The work of restoring historical furniture, buildings, and other items is often detailed and meticulous. Conservators must recognize materials, construction techniques, and surface preparations used in a historical object and then use specialized tools – often small tools like those a dentist uses – and sometimes chemical treatments to uncover the item’s original features and appearance. Research is often an essential first step to identify an item and help tell its story. Knowledgeable and highly skilled artisans are needed to undertake the intricate and detailed work of restoring and preserving important expressions of America’s heritage.
Meet Mark Gervasi. Mark has more than 34 years of experience working to conserve historical buildings, furniture, decorative arts, and other objects for institutions such as the Henry Ford Museum, the Edsel and Eleanor Ford House, and Fair Lane, the Home of Clara and Henry Ford. The Americana Foundation connected with Mark through grants that support restoration and conservation efforts at Fair Lane.

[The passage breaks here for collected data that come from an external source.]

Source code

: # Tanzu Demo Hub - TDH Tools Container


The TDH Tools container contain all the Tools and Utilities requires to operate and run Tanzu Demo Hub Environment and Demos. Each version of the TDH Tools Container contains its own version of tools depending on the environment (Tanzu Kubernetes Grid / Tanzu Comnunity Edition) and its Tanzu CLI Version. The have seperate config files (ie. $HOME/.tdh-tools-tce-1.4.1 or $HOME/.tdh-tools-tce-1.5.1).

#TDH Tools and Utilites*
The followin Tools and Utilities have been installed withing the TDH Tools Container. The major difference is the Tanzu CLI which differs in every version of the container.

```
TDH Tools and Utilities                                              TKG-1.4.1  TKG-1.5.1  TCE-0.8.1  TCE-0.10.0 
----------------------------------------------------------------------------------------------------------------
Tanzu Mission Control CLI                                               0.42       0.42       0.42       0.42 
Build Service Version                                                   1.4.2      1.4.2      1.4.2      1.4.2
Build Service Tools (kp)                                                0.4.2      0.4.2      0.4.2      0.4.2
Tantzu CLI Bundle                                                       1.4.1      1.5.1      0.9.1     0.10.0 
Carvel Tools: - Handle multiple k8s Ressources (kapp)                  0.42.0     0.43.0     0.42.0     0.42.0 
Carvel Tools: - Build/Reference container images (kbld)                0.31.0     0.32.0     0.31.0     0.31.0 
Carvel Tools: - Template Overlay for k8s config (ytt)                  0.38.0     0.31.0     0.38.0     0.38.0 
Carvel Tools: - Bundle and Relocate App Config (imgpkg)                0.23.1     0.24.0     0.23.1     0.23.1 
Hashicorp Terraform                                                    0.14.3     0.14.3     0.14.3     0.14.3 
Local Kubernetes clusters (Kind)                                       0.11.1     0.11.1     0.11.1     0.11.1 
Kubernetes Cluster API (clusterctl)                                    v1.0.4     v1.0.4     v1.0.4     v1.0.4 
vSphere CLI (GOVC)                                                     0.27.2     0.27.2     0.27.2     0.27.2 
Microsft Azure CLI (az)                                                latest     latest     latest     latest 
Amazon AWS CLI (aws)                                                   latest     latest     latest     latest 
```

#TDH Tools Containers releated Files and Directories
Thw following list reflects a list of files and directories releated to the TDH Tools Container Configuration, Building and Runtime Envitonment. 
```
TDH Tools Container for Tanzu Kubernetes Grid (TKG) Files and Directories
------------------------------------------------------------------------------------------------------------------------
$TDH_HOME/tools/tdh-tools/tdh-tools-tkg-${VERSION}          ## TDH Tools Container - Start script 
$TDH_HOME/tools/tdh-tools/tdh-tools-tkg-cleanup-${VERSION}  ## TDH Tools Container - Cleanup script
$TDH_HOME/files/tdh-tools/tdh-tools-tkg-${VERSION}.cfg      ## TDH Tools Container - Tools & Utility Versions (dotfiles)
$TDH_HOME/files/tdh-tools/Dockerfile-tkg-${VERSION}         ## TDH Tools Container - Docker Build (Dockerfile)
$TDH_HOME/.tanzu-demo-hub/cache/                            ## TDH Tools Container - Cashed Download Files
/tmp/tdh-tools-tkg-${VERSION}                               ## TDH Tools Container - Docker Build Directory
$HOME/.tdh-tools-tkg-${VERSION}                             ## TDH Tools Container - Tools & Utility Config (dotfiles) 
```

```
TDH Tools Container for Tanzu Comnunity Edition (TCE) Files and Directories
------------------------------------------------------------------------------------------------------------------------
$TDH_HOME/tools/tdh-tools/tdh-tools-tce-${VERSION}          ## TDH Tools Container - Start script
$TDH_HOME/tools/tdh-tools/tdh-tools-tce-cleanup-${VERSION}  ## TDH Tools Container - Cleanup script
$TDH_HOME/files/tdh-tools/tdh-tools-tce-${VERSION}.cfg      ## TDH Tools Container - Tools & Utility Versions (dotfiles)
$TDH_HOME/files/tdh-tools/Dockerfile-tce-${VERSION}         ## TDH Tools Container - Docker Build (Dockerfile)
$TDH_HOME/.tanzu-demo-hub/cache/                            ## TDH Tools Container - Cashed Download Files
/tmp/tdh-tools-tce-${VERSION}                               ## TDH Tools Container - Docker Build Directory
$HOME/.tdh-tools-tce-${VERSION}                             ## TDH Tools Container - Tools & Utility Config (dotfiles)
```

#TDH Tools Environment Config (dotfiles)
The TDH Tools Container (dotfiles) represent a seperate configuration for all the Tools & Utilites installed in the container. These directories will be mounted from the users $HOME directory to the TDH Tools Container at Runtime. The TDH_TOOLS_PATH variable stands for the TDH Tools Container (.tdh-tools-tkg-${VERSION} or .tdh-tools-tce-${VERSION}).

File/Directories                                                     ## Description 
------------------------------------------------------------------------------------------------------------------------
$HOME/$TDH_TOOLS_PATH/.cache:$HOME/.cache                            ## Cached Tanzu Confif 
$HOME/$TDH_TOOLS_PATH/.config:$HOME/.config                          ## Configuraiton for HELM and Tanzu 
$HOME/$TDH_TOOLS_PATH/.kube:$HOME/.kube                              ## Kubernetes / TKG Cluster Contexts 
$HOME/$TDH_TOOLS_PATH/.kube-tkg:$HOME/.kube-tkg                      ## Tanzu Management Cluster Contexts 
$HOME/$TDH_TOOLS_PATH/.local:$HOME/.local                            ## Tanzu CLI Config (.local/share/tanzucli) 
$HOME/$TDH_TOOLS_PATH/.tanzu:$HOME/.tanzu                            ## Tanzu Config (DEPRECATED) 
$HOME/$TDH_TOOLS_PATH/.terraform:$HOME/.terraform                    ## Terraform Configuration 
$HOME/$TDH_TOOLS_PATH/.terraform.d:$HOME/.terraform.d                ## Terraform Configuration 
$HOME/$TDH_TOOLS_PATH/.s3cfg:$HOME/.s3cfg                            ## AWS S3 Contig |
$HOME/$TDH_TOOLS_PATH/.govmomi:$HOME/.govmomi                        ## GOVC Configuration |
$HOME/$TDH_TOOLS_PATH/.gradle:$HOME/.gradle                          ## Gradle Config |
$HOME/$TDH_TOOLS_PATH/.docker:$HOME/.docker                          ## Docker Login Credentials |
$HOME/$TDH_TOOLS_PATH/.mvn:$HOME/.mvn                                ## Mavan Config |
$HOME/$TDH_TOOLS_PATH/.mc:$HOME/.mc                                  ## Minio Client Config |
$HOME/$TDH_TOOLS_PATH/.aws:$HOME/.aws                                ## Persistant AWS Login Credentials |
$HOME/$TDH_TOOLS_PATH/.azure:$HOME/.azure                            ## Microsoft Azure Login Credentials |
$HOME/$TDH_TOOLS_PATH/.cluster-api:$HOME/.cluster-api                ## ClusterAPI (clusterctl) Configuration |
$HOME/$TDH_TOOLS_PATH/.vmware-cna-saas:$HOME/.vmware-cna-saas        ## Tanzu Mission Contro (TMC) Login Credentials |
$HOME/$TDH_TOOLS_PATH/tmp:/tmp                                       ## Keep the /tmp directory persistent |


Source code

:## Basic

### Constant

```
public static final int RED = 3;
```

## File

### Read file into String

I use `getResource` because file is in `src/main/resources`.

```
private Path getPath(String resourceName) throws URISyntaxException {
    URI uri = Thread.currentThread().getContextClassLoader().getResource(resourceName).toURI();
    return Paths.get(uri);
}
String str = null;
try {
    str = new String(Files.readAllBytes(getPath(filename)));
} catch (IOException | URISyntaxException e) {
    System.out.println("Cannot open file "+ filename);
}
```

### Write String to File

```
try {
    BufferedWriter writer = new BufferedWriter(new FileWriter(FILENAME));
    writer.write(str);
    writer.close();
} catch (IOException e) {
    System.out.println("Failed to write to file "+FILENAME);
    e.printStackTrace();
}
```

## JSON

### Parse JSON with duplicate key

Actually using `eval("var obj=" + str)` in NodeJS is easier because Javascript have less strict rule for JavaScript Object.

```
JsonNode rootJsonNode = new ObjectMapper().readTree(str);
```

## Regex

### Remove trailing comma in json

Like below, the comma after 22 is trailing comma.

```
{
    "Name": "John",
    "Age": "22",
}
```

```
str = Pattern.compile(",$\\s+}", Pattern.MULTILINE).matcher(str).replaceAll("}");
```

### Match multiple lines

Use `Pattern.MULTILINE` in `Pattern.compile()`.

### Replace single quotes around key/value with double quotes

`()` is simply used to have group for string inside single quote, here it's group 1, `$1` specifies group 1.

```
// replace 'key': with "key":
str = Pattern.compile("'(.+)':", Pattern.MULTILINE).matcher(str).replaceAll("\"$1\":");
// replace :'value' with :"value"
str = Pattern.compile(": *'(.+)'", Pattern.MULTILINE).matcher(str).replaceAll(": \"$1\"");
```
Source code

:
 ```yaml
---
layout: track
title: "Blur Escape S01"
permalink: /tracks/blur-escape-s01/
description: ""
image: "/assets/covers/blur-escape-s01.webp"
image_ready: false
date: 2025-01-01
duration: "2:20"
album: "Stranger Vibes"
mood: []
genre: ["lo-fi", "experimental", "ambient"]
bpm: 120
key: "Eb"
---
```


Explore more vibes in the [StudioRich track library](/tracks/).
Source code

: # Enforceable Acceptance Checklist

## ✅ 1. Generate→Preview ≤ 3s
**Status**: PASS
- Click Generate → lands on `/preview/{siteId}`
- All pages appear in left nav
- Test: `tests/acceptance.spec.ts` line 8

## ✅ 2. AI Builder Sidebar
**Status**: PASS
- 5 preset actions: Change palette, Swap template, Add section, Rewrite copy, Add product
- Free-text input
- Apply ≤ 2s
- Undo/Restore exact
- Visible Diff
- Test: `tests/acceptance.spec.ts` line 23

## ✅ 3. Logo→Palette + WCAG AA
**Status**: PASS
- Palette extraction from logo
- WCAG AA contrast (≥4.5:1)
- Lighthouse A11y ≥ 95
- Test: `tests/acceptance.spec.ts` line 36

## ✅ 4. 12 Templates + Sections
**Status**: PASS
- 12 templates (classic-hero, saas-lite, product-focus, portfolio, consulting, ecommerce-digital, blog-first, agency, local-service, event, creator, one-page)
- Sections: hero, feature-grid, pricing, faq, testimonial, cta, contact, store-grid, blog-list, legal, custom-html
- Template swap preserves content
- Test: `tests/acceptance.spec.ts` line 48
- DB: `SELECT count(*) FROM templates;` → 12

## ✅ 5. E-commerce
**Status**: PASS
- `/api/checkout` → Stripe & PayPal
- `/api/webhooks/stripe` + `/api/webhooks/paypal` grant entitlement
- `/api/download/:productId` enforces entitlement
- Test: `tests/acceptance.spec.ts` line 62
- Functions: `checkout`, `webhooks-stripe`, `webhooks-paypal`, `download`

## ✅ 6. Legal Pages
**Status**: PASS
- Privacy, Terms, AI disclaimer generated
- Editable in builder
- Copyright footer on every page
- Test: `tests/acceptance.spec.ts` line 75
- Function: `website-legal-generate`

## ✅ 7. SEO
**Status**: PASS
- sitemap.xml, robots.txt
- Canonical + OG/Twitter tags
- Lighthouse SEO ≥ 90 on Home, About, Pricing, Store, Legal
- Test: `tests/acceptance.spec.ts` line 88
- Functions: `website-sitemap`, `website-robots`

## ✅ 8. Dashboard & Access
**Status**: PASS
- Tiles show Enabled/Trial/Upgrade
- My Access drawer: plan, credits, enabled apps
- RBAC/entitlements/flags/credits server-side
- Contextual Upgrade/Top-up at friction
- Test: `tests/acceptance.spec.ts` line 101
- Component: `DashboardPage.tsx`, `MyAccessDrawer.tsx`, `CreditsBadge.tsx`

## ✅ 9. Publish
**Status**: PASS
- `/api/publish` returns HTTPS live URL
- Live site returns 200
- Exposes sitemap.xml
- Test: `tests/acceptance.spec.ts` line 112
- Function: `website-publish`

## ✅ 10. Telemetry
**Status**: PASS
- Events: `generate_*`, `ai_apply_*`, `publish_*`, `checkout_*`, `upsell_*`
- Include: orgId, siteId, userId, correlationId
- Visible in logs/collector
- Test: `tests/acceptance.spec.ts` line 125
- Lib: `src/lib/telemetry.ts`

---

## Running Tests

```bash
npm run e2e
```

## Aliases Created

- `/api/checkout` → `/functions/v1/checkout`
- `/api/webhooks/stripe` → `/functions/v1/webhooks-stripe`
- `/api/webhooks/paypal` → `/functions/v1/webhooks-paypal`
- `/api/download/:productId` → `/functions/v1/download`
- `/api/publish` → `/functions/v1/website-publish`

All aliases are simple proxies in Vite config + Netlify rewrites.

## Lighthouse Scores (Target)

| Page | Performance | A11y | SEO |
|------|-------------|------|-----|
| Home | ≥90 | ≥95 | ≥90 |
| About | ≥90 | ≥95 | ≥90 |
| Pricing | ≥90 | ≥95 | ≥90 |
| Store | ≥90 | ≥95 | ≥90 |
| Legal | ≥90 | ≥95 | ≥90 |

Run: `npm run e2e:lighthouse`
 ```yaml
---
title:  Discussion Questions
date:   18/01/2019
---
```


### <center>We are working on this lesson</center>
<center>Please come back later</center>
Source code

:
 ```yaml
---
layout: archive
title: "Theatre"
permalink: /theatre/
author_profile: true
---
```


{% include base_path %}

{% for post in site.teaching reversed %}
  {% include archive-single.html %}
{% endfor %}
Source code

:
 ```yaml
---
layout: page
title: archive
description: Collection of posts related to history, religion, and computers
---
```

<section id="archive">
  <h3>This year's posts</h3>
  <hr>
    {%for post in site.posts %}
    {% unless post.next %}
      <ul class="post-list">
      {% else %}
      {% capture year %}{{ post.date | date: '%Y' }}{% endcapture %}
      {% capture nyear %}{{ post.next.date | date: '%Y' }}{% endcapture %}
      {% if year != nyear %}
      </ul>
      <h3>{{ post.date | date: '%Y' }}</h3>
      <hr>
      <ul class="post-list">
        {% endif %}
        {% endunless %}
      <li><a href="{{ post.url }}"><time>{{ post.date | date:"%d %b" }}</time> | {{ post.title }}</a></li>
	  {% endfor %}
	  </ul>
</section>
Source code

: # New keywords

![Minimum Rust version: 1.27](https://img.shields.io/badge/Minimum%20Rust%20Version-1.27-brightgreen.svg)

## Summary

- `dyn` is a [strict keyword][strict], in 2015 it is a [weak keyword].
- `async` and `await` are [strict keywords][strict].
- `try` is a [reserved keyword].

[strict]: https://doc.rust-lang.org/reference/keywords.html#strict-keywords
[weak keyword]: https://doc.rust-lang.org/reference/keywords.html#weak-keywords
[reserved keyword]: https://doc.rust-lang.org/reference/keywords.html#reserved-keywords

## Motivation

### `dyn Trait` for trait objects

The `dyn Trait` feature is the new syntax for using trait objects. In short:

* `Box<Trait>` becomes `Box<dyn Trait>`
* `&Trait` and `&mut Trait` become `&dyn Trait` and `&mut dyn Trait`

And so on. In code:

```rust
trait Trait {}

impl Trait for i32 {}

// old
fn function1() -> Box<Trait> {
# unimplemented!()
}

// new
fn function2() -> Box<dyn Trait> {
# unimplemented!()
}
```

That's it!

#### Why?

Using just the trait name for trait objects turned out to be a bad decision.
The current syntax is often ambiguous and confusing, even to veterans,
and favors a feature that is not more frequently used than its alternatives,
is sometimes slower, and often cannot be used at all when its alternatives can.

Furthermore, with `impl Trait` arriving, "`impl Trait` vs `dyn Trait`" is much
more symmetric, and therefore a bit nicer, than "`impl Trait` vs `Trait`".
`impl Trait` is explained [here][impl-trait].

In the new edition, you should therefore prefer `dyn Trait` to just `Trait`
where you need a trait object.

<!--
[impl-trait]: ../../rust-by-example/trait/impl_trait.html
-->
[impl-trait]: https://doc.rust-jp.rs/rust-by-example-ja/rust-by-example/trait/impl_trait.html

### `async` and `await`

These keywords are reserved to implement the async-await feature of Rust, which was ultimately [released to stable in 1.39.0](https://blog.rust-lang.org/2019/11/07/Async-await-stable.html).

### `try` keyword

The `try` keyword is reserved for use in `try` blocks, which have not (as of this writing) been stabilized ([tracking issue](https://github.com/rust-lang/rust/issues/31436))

Mark and other conservation experts have become increasingly concerned that cultural institutions will be unable to find qualified conservation staff to help identify, preserve, and restore significant historical items. Recognizing this concern, Fair Lane used a 2017 grant from The Americana Foundation to create a fellowship that equips new conservators with the hands-on craft skills and heritage arts needed for conservation work. Fair Lane used the grant to hire Tamsen Brown as a fellow to work on Fair Lane’s interior restoration under Mark’s leadership. Tamsen, who previously received her a master’s degree in Conservation Studies from West Dean College in the United Kingdom, has assumed a leadership role and is now overseeing the management of Fair Lane’s conservation department.
Mark intends to continue leveraging his conservation skills and knowledge for the benefit of the conservation field. Fair Lane used resources from a 2018 grant from Americana to create a pilot project that enables Mark to provide conservation consulting services and conservation training free of charge to small institutions that lack resources for conservation staff. He conducts site visits to assess an organization’s collections and buildings and recommends conservation activities and training based on the organization’s capabilities and resources. During the pilot project, Mark has visited historical societies in Dearborn, Romeo, Port Huron, and Port Sanilac and has connected with numerous other small museums and institutions. In Fall 2019, Mark will teach an adult education course in St. Clair Shores, MI that provides an overview of antique furniture conservation and restoration techniques using objects from local museums.
Mark’s commitment to the conservation of buildings, furniture and objects that express America’s heritage is reflected in the numerous items that have been restored and now are in use or on exhibit rather than hidden in museum storage. The photos below depict a table that Mark restored on behalf of the Dearborn Historical Museum. Once in the home of Clara Snow, who founded Dearborn’s public library system and served for decades as chairperson of the Dearborn Library Commission, the table had been held in storage for years because of its condition (Photo 1). In addition to cosmetic issues, the mortise and tenon joinery had significant losses (Photo 2), causing structural instability. During the restoration, Mark used new wood to create a new mortis on two sides of the unstable leg (Photo 3), made a new drawer to replace one that was missing, removed and refitted the table top, and refinished the entire piece with new shellac (Photo 4). The museum now can include the table in exhibits that tell the history of Dearborn.